Who Are The Readmitted?

Now, where I trained, we were the only useful facility for hundreds of miles – so we actually had a a lot of continuity of care in the Emergency Department.  And nothing beat the continuity we saw when a patient who was discharged in the morning was back in our Emergency Department by evening – and the inevitable question of “how did they screw this up?”
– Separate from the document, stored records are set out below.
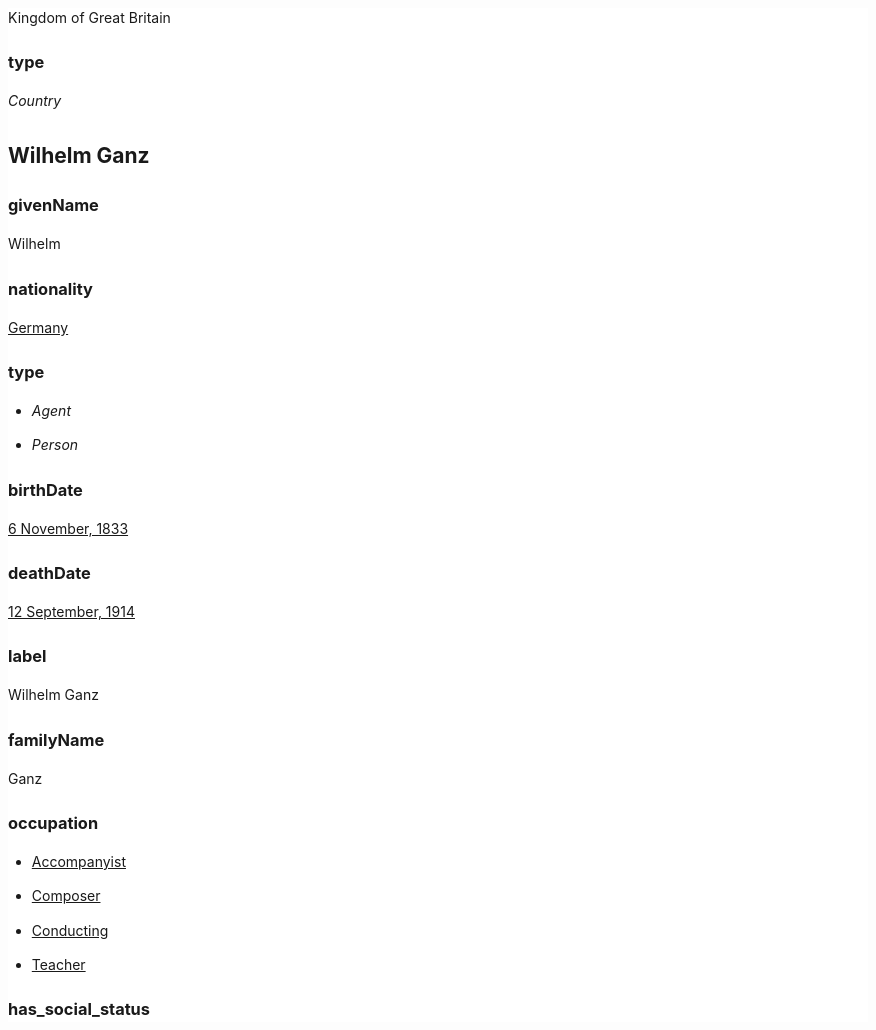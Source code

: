 
Kingdom of Great Britain

### type


*Country*

## Wilhelm Ganz

### givenName


Wilhelm

### nationality


[Germany](#Germany)

### type

 - *Agent*

 - *Person*

### birthDate


[6 November, 1833](#6-November-1833)

### deathDate


[12 September, 1914](#12-September-1914)

### label


Wilhelm Ganz

### familyName


Ganz

### occupation

 - [Accompanyist](#Accompanyist)

 - [Composer](#Composer)

 - [Conducting](#Conducting)

 - [Teacher](#Teacher)

### has_social_status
This is a retrospective look at the readmissions from 11 teaching and community hospitals trying describe the readmissions as avoidable vs. unavoidable, characterize the cause for readmission, and see if there were any baseline characteristics that might predict readmission.  They found avoidable readmissions were in the minority, and there was no useful predictive clinical information regarding baseline differences between the readmitted group and the overall cohort – comorbidities, length of stay, new medications, etc.  When patients were avoidably readmitted, however, several recurring factors were noted:
 – Management error (48% of the time)
 – Surgical complications (38.5%)
 – Medication-related event (32.7%)
 – Nosocomial infection (18.3%)
 – System error (15.4%)
 – Diagnostic error (10.6%).

Considering CMS is looking closely at decreasing payments to physicians and hospitals for readmissions, this study provides a small amount of systematic insight into some of the things we’ve all observed anecdotally.

“Incidence of potentially avoidable urgent readmissions and their relation to all-cause urgent readmissions.”